Scan the listing below. Return every line containing the string "elif".

____

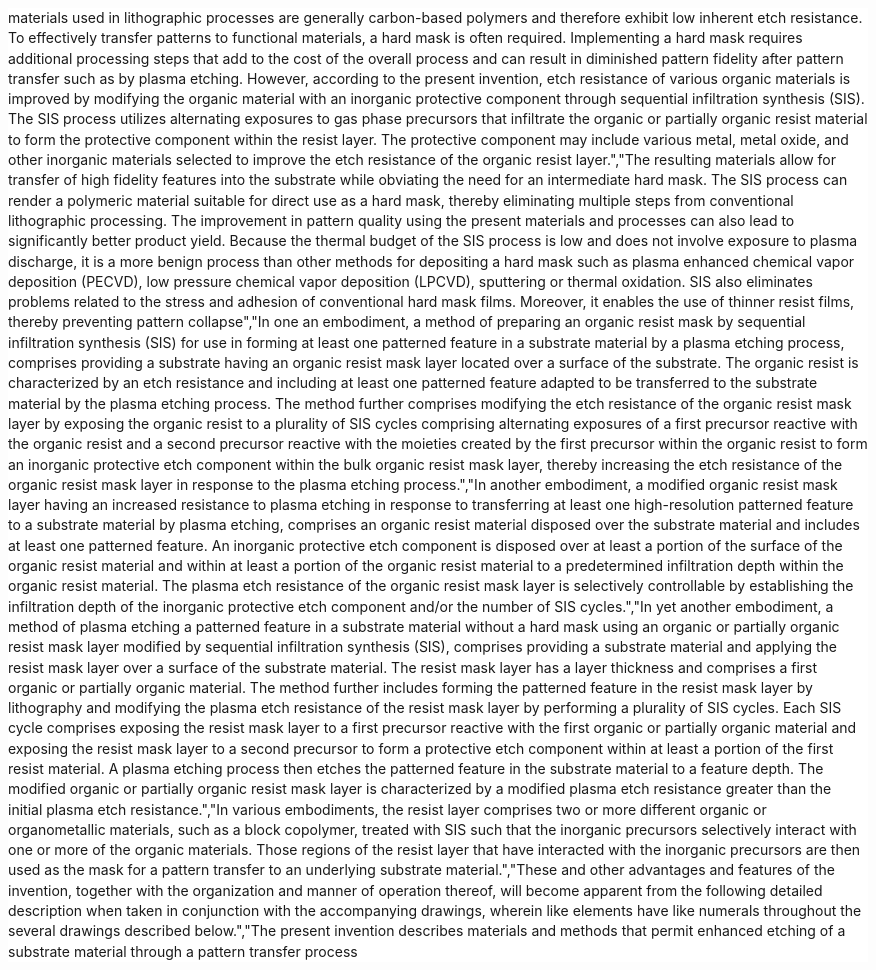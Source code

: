 materials used in lithographic processes are generally carbon-based polymers and therefore exhibit low inherent etch resistance. To effectively transfer patterns to functional materials, a hard mask is often required. Implementing a hard mask requires additional processing steps that add to the cost of the overall process and can result in diminished pattern fidelity after pattern transfer such as by plasma etching. However, according to the present invention, etch resistance of various organic materials is improved by modifying the organic material with an inorganic protective component through sequential infiltration synthesis (SIS). The SIS process utilizes alternating exposures to gas phase precursors that infiltrate the organic or partially organic resist material to form the protective component within the resist layer. The protective component may include various metal, metal oxide, and other inorganic materials selected to improve the etch resistance of the organic resist layer.","The resulting materials allow for transfer of high fidelity features into the substrate while obviating the need for an intermediate hard mask. The SIS process can render a polymeric material suitable for direct use as a hard mask, thereby eliminating multiple steps from conventional lithographic processing. The improvement in pattern quality using the present materials and processes can also lead to significantly better product yield. Because the thermal budget of the SIS process is low and does not involve exposure to plasma discharge, it is a more benign process than other methods for depositing a hard mask such as plasma enhanced chemical vapor deposition (PECVD), low pressure chemical vapor deposition (LPCVD), sputtering or thermal oxidation. SIS also eliminates problems related to the stress and adhesion of conventional hard mask films. Moreover, it enables the use of thinner resist films, thereby preventing pattern collapse","In one an embodiment, a method of preparing an organic resist mask by sequential infiltration synthesis (SIS) for use in forming at least one patterned feature in a substrate material by a plasma etching process, comprises providing a substrate having an organic resist mask layer located over a surface of the substrate. The organic resist is characterized by an etch resistance and including at least one patterned feature adapted to be transferred to the substrate material by the plasma etching process. The method further comprises modifying the etch resistance of the organic resist mask layer by exposing the organic resist to a plurality of SIS cycles comprising alternating exposures of a first precursor reactive with the organic resist and a second precursor reactive with the moieties created by the first precursor within the organic resist to form an inorganic protective etch component within the bulk organic resist mask layer, thereby increasing the etch resistance of the organic resist mask layer in response to the plasma etching process.","In another embodiment, a modified organic resist mask layer having an increased resistance to plasma etching in response to transferring at least one high-resolution patterned feature to a substrate material by plasma etching, comprises an organic resist material disposed over the substrate material and includes at least one patterned feature. An inorganic protective etch component is disposed over at least a portion of the surface of the organic resist material and within at least a portion of the organic resist material to a predetermined infiltration depth within the organic resist material. The plasma etch resistance of the organic resist mask layer is selectively controllable by establishing the infiltration depth of the inorganic protective etch component and\/or the number of SIS cycles.","In yet another embodiment, a method of plasma etching a patterned feature in a substrate material without a hard mask using an organic or partially organic resist mask layer modified by sequential infiltration synthesis (SIS), comprises providing a substrate material and applying the resist mask layer over a surface of the substrate material. The resist mask layer has a layer thickness and comprises a first organic or partially organic material. The method further includes forming the patterned feature in the resist mask layer by lithography and modifying the plasma etch resistance of the resist mask layer by performing a plurality of SIS cycles. Each SIS cycle comprises exposing the resist mask layer to a first precursor reactive with the first organic or partially organic material and exposing the resist mask layer to a second precursor to form a protective etch component within at least a portion of the first resist material. A plasma etching process then etches the patterned feature in the substrate material to a feature depth. The modified organic or partially organic resist mask layer is characterized by a modified plasma etch resistance greater than the initial plasma etch resistance.","In various embodiments, the resist layer comprises two or more different organic or organometallic materials, such as a block copolymer, treated with SIS such that the inorganic precursors selectively interact with one or more of the organic materials. Those regions of the resist layer that have interacted with the inorganic precursors are then used as the mask for a pattern transfer to an underlying substrate material.","These and other advantages and features of the invention, together with the organization and manner of operation thereof, will become apparent from the following detailed description when taken in conjunction with the accompanying drawings, wherein like elements have like numerals throughout the several drawings described below.","The present invention describes materials and methods that permit enhanced etching of a substrate material through a pattern transfer process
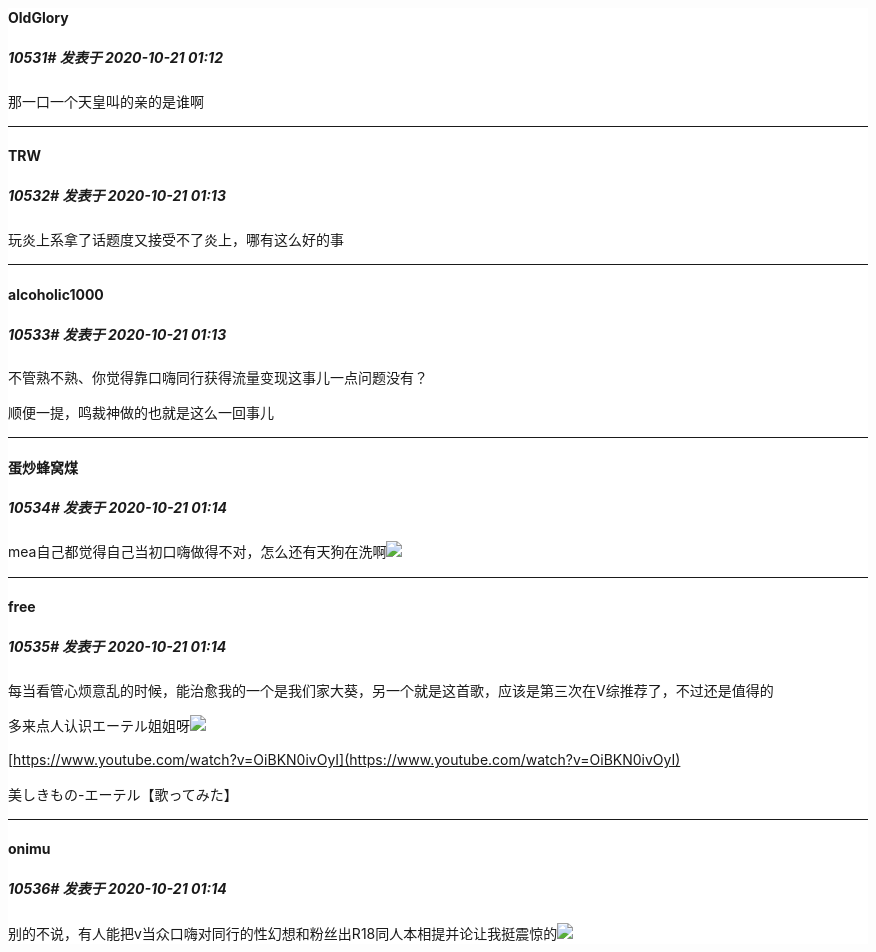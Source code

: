 ####  OldGlory  
##### 10531#       发表于 2020-10-21 01:12


那一口一个天皇叫的亲的是谁啊


-----

####  TRW  
##### 10532#       发表于 2020-10-21 01:13


玩炎上系拿了话题度又接受不了炎上，哪有这么好的事


-----

####  alcoholic1000  
##### 10533#       发表于 2020-10-21 01:13


不管熟不熟、你觉得靠口嗨同行获得流量变现这事儿一点问题没有？


顺便一提，鸣裁神做的也就是这么一回事儿


-----

####  蛋炒蜂窝煤  
##### 10534#       发表于 2020-10-21 01:14


mea自己都觉得自己当初口嗨做得不对，怎么还有天狗在洗啊<img src="https://static.saraba1st.com/image/smiley/face2017/001.png" referrerpolicy="no-referrer">


-----

####  free  
##### 10535#       发表于 2020-10-21 01:14


每当看管心烦意乱的时候，能治愈我的一个是我们家大葵，另一个就是这首歌，应该是第三次在V综推荐了，不过还是值得的

多来点人认识エーテル姐姐呀<img src="https://static.saraba1st.com/image/smiley/face2017/074.png" referrerpolicy="no-referrer">

[https://www.youtube.com/watch?v=OiBKN0ivOyI](https://www.youtube.com/watch?v=OiBKN0ivOyI)

美しきもの-エーテル【歌ってみた】


-----

####  onimu  
##### 10536#       发表于 2020-10-21 01:14


别的不说，有人能把v当众口嗨对同行的性幻想和粉丝出R18同人本相提并论让我挺震惊的<img src="https://static.saraba1st.com/image/smiley/face2017/004.gif" referrerpolicy="no-referrer">
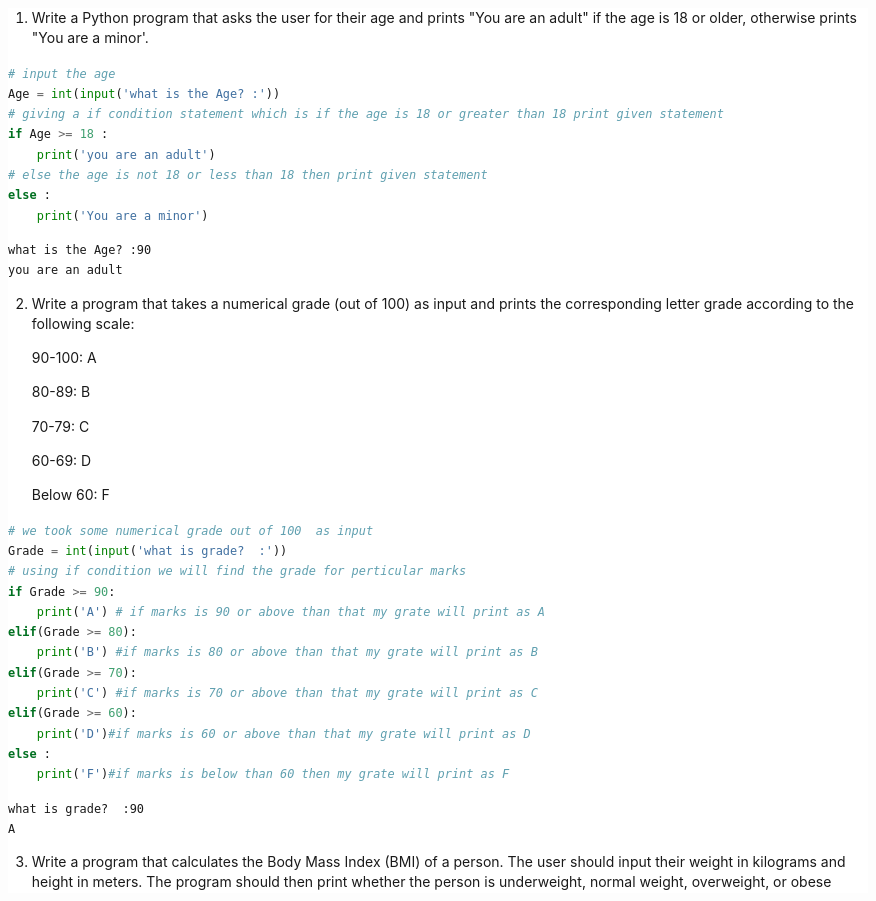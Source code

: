 1. Write a Python program that asks the user for their age and prints "You are an adult" if the age is 18 or older, otherwise prints "You are a minor'.



```python
# input the age 
Age = int(input('what is the Age? :'))
# giving a if condition statement which is if the age is 18 or greater than 18 print given statement
if Age >= 18 :
    print('you are an adult')
# else the age is not 18 or less than 18 then print given statement 
else :
    print('You are a minor')
```

    what is the Age? :90
    you are an adult
    

2. Write a program that takes a numerical grade (out of 100) as input and prints the corresponding letter grade according to the following scale:
   
   90-100: A
    
    80-89: B
    
    70-79: C
    
    60-69: D
    
    Below 60: F



```python
# we took some numerical grade out of 100  as input 
Grade = int(input('what is grade?  :'))
# using if condition we will find the grade for perticular marks
if Grade >= 90:
    print('A') # if marks is 90 or above than that my grate will print as A 
elif(Grade >= 80):
    print('B') #if marks is 80 or above than that my grate will print as B
elif(Grade >= 70):
    print('C') #if marks is 70 or above than that my grate will print as C
elif(Grade >= 60):
    print('D')#if marks is 60 or above than that my grate will print as D
else : 
    print('F')#if marks is below than 60 then my grate will print as F

```

    what is grade?  :90
    A
    

3. Write a program that calculates the Body Mass Index (BMI) of a person. The user should input their weight in kilograms and height in meters. The program should then print whether the person is underweight, normal weight, overweight, or obese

____

**Completed exercise:**
elif(Grade >= 80):
elif(Grade >= 70):
elif(Grade >= 60):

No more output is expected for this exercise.